Whereas I was looking for “survival secrets,” and then finding an entry describing how I can use a bobby pin to paint designs on my finger nails, I finally recognized that the disconnect comes only from my preconceptions that his book is about survival in the bushwhacking sense. The title threw me, which of course is the author’s (and editor’s) fault. It’s a classic case of needing to know an author before committing oneself to his book. Rather than mentioning “survival” at all, Green would have done much better service to his readers—and likely have broadened his audience base—by titling his book Last Minute Hacks or When All Else Fails: Trash into Treasure or Life is Easier with Tampons and Pantyhose.

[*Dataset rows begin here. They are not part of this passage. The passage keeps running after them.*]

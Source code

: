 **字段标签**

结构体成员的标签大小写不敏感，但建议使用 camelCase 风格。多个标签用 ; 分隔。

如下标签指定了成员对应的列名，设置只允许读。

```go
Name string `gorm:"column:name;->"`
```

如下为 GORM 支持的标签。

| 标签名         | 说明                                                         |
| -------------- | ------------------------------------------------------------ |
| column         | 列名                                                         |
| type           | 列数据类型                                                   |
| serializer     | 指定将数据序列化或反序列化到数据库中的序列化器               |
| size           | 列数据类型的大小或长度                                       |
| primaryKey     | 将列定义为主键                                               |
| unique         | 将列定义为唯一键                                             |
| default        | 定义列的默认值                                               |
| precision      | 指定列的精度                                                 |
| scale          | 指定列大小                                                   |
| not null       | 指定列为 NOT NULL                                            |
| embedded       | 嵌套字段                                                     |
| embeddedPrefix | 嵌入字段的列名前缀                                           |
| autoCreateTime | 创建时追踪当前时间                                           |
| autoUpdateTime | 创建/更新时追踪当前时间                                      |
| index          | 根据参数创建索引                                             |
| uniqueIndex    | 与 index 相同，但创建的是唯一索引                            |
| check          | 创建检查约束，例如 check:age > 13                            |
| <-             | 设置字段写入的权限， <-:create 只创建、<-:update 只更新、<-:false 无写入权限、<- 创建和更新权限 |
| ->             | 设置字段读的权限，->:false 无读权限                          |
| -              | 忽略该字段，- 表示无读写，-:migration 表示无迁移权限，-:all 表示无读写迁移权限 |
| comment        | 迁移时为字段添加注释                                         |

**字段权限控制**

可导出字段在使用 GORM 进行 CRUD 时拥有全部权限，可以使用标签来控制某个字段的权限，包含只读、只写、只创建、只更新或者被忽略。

Of course I get it, now that I know that Green’s got a quirky streak. Each chapter is set up like you’ve just fallen off a cliff into the unknown, promising to teach you “how to stitch a wound with condoms and dental floss,” then before you know it, he’s telling you how to use a cassette tape case as a smartphone holder. I started actually enjoying myself once I pictured this thin, balding guy performing his research: buying tampons, pantyhose, and condoms in bulk before heading out into the woods to see how he fairs. It also amuses me to picture his wife’s response, seeing him hang over the baby’s crib a mobile hacked from rusty clothes hangers and old Iggy Pop CDs.

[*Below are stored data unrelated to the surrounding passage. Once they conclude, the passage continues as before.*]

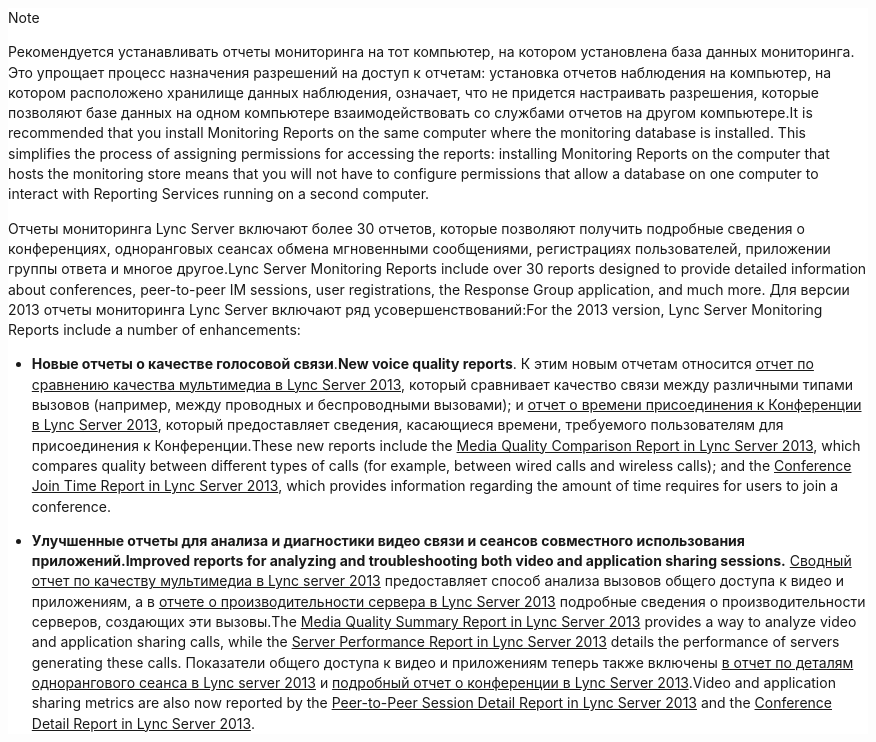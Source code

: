 <div>


> [!NOTE]  
> <span data-ttu-id="84ea4-p102">Рекомендуется устанавливать отчеты мониторинга на тот компьютер, на котором установлена база данных мониторинга. Это упрощает процесс назначения разрешений на доступ к отчетам: установка отчетов наблюдения на компьютер, на котором расположено хранилище данных наблюдения, означает, что не придется настраивать разрешения, которые позволяют базе данных на одном компьютере взаимодействовать со службами отчетов на другом компьютере.</span><span class="sxs-lookup"><span data-stu-id="84ea4-p102">It is recommended that you install Monitoring Reports on the same computer where the monitoring database is installed. This simplifies the process of assigning permissions for accessing the reports: installing Monitoring Reports on the computer that hosts the monitoring store means that you will not have to configure permissions that allow a database on one computer to interact with Reporting Services running on a second computer.</span></span>



</div>

<span data-ttu-id="84ea4-108">Отчеты мониторинга Lync Server включают более 30 отчетов, которые позволяют получить подробные сведения о конференциях, одноранговых сеансах обмена мгновенными сообщениями, регистрациях пользователей, приложении группы ответа и многое другое.</span><span class="sxs-lookup"><span data-stu-id="84ea4-108">Lync Server Monitoring Reports include over 30 reports designed to provide detailed information about conferences, peer-to-peer IM sessions, user registrations, the Response Group application, and much more.</span></span> <span data-ttu-id="84ea4-109">Для версии 2013 отчеты мониторинга Lync Server включают ряд усовершенствований:</span><span class="sxs-lookup"><span data-stu-id="84ea4-109">For the 2013 version, Lync Server Monitoring Reports include a number of enhancements:</span></span>

  - <span data-ttu-id="84ea4-110">**Новые отчеты о качестве голосовой связи**.</span><span class="sxs-lookup"><span data-stu-id="84ea4-110">**New voice quality reports**.</span></span> <span data-ttu-id="84ea4-111">К этим новым отчетам относится [отчет по сравнению качества мультимедиа в Lync Server 2013](lync-server-2013-media-quality-comparison-report.md), который сравнивает качество связи между различными типами вызовов (например, между проводных и беспроводными вызовами); и [отчет о времени присоединения к Конференции в Lync Server 2013](lync-server-2013-conference-join-time-report.md), который предоставляет сведения, касающиеся времени, требуемого пользователям для присоединения к Конференции.</span><span class="sxs-lookup"><span data-stu-id="84ea4-111">These new reports include the [Media Quality Comparison Report in Lync Server 2013](lync-server-2013-media-quality-comparison-report.md), which compares quality between different types of calls (for example, between wired calls and wireless calls); and the [Conference Join Time Report in Lync Server 2013](lync-server-2013-conference-join-time-report.md), which provides information regarding the amount of time requires for users to join a conference.</span></span>

  - <span data-ttu-id="84ea4-112">**Улучшенные отчеты для анализа и диагностики видео связи и сеансов совместного использования приложений.**</span><span class="sxs-lookup"><span data-stu-id="84ea4-112">**Improved reports for analyzing and troubleshooting both video and application sharing sessions.**</span></span> <span data-ttu-id="84ea4-113">[Сводный отчет по качеству мультимедиа в Lync server 2013](lync-server-2013-media-quality-summary-report.md) предоставляет способ анализа вызовов общего доступа к видео и приложениям, а в [отчете о производительности сервера в Lync Server 2013](lync-server-2013-server-performance-report.md) подробные сведения о производительности серверов, создающих эти вызовы.</span><span class="sxs-lookup"><span data-stu-id="84ea4-113">The [Media Quality Summary Report in Lync Server 2013](lync-server-2013-media-quality-summary-report.md) provides a way to analyze video and application sharing calls, while the [Server Performance Report in Lync Server 2013](lync-server-2013-server-performance-report.md) details the performance of servers generating these calls.</span></span> <span data-ttu-id="84ea4-114">Показатели общего доступа к видео и приложениям теперь также включены [в отчет по деталям однорангового сеанса в Lync server 2013](lync-server-2013-peer-to-peer-session-detail-report.md) и [подробный отчет о конференции в Lync Server 2013](lync-server-2013-conference-detail-report.md).</span><span class="sxs-lookup"><span data-stu-id="84ea4-114">Video and application sharing metrics are also now reported by the [Peer-to-Peer Session Detail Report in Lync Server 2013](lync-server-2013-peer-to-peer-session-detail-report.md) and the [Conference Detail Report in Lync Server 2013](lync-server-2013-conference-detail-report.md).</span></span>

Some of the hacks I’ll return to, particularly those dealing with water collection, purification, and distillation. The impromptu coffee filter and the plunger washing machine ideas will definitely come in handy after our next typhoon or brown out, and a few others like the whistles and padlock shim will be great additions to a “beverage container hacks” lesson (if I ever make one).
When all’s said and done, I’m glad I stuck it out to the end of this book, and even happier that I changed my approach to it. I do think that his “How it Works” section should have been optional for each entry. More often than not, that paragraph seemed like a total waste, and I generally skipped it.

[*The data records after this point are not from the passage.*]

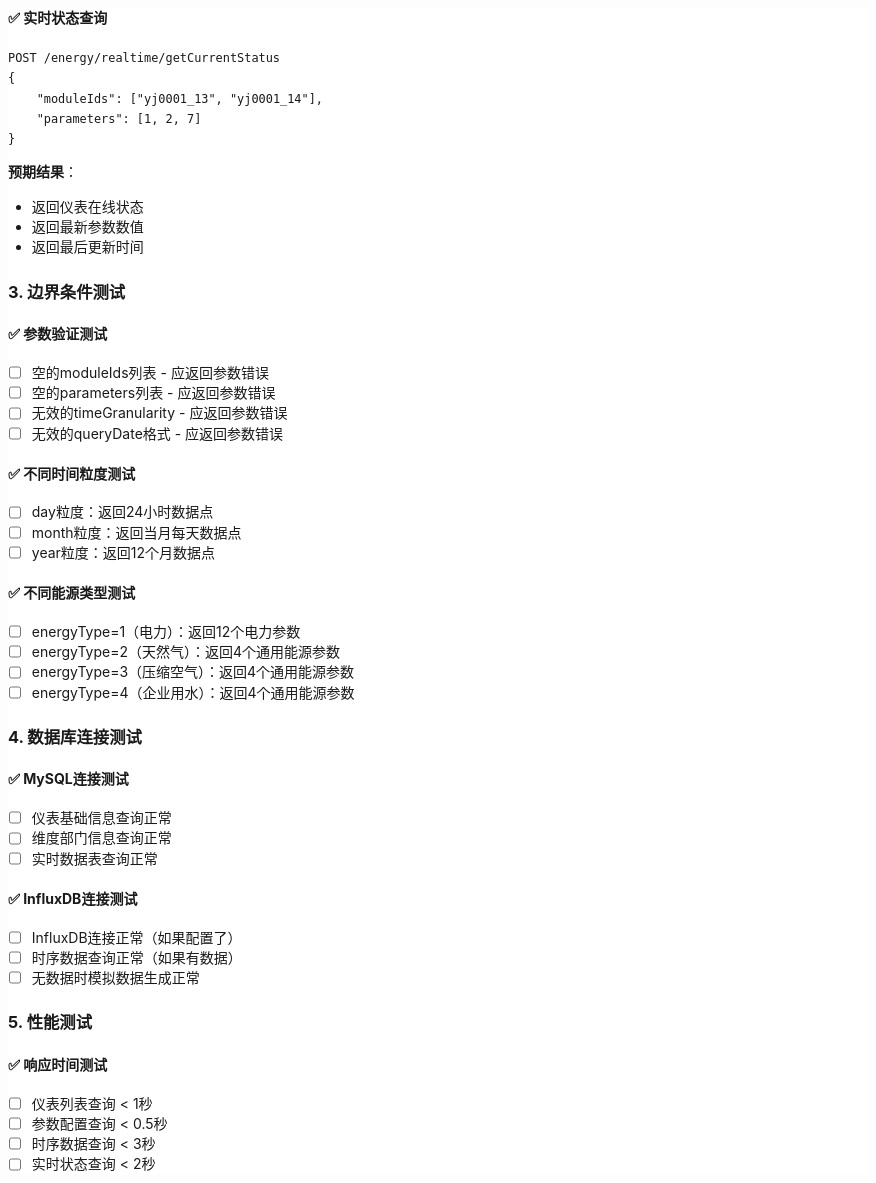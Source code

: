 #### ✅ 实时状态查询
```http
POST /energy/realtime/getCurrentStatus
{
    "moduleIds": ["yj0001_13", "yj0001_14"],
    "parameters": [1, 2, 7]
}
```
**预期结果**：
- 返回仪表在线状态
- 返回最新参数数值
- 返回最后更新时间

### 3. 边界条件测试

#### ✅ 参数验证测试
- [ ] 空的moduleIds列表 - 应返回参数错误
- [ ] 空的parameters列表 - 应返回参数错误
- [ ] 无效的timeGranularity - 应返回参数错误
- [ ] 无效的queryDate格式 - 应返回参数错误

#### ✅ 不同时间粒度测试
- [ ] day粒度：返回24小时数据点
- [ ] month粒度：返回当月每天数据点
- [ ] year粒度：返回12个月数据点

#### ✅ 不同能源类型测试
- [ ] energyType=1（电力）：返回12个电力参数
- [ ] energyType=2（天然气）：返回4个通用能源参数
- [ ] energyType=3（压缩空气）：返回4个通用能源参数
- [ ] energyType=4（企业用水）：返回4个通用能源参数

### 4. 数据库连接测试

#### ✅ MySQL连接测试
- [ ] 仪表基础信息查询正常
- [ ] 维度部门信息查询正常
- [ ] 实时数据表查询正常

#### ✅ InfluxDB连接测试
- [ ] InfluxDB连接正常（如果配置了）
- [ ] 时序数据查询正常（如果有数据）
- [ ] 无数据时模拟数据生成正常

### 5. 性能测试

#### ✅ 响应时间测试
- [ ] 仪表列表查询 < 1秒
- [ ] 参数配置查询 < 0.5秒
- [ ] 时序数据查询 < 3秒
- [ ] 实时状态查询 < 2秒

If you’re looking for a book on survival, this isn’t it. If you’re looking for a book on how to make use of the random crap in your house or accomplish tasks while saving money, I think you might be pleased with Joey’s Green’s book here.
©2018 E.T.
Check Out These Survival-Tip Books:
- The Art of Survival by Cord Christian Troebst (1965)
- Camping’s Top Secrets by Cliff Jacobson (1987)
- Last-Minute Survival Secrets by Joey Green (2015)
- Survival Hacks by Creek Stewart (2016)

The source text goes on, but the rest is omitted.